:: DATA LISTING ::

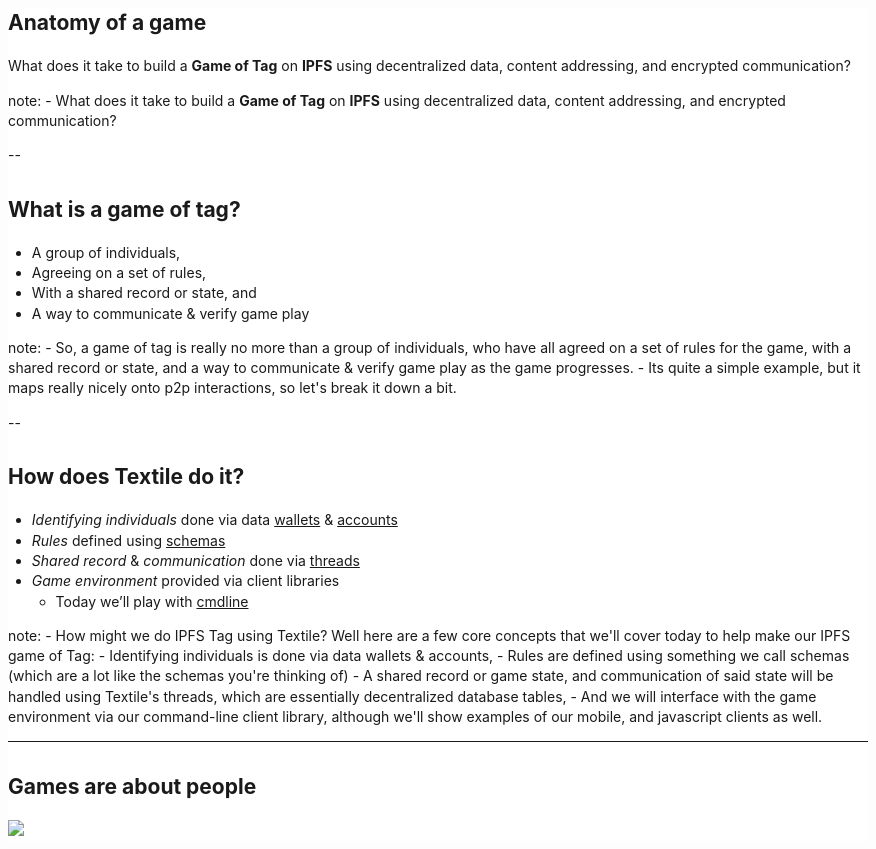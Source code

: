 
## Anatomy of a game

What does it take to build a **Game of Tag** on **IPFS** using decentralized data, content addressing, and encrypted communication?

note:
    - What does it take to build a **Game of Tag** on **IPFS** using decentralized data, content addressing, and encrypted communication?

--

## What is a game of tag?

- A group of individuals, 
- Agreeing on a set of rules, 
- With a shared record or state, and
- A way to communicate & verify game play

note:
    - So, a game of tag is really no more than a group of individuals, who have all agreed on a set of rules for the game, with a shared record or state, and a way to communicate & verify game play as the game progresses.
    - Its quite a simple example, but it maps really nicely onto p2p interactions, so let's break it down a bit.

--

## How does Textile do it?

- *Identifying individuals* done via data [wallets](https://docs.textile.io/concepts/the-wallet/) & [accounts](https://docs.textile.io/concepts/the-wallet/#accounts)
- *Rules* defined using [schemas](https://docs.textile.io/concepts/threads/files/#schemas)
- *Shared record* & *communication* done via [threads](https://docs.textile.io/concepts/threads/)
- *Game environment* provided via client libraries
  - Today we’ll play with [cmdline](https://docs.textile.io/develop/clients/command-line/)

note:
    - How might we do IPFS Tag using Textile? Well here are a few core concepts that we'll cover today to help make our IPFS game of Tag:
    - Identifying individuals is done via data wallets & accounts,
    - Rules are defined using something we call schemas (which are a lot like the schemas you're thinking of)
    - A shared record or game state, and communication of said state will be handled using Textile's threads, which are essentially decentralized database tables,
    - And we will interface with the game environment via our command-line client library, although we'll show examples of our mobile, and javascript clients as well.

---

## Games are about people

![](https://docs.textile.io/images/friends.png)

:::

TASK REQUIREMENTS: Write the lines out exactly, from the one with "- With a shared record or state, and" down to the last line of the listing, and leave out all others.

RESULT OF THE TASK:
- With a shared record or state, and
- A way to communicate & verify game play

note:
    - So, a game of tag is really no more than a group of individuals, who have all agreed on a set of rules for the game, with a shared record or state, and a way to communicate & verify game play as the game progresses.
    - Its quite a simple example, but it maps really nicely onto p2p interactions, so let's break it down a bit.

--

## How does Textile do it?

- *Identifying individuals* done via data [wallets](https://docs.textile.io/concepts/the-wallet/) & [accounts](https://docs.textile.io/concepts/the-wallet/#accounts)
- *Rules* defined using [schemas](https://docs.textile.io/concepts/threads/files/#schemas)
- *Shared record* & *communication* done via [threads](https://docs.textile.io/concepts/threads/)
- *Game environment* provided via client libraries
  - Today we’ll play with [cmdline](https://docs.textile.io/develop/clients/command-line/)

note:
    - How might we do IPFS Tag using Textile? Well here are a few core concepts that we'll cover today to help make our IPFS game of Tag:
    - Identifying individuals is done via data wallets & accounts,
    - Rules are defined using something we call schemas (which are a lot like the schemas you're thinking of)
    - A shared record or game state, and communication of said state will be handled using Textile's threads, which are essentially decentralized database tables,
    - And we will interface with the game environment via our command-line client library, although we'll show examples of our mobile, and javascript clients as well.

---

## Games are about people

![](https://docs.textile.io/images/friends.png)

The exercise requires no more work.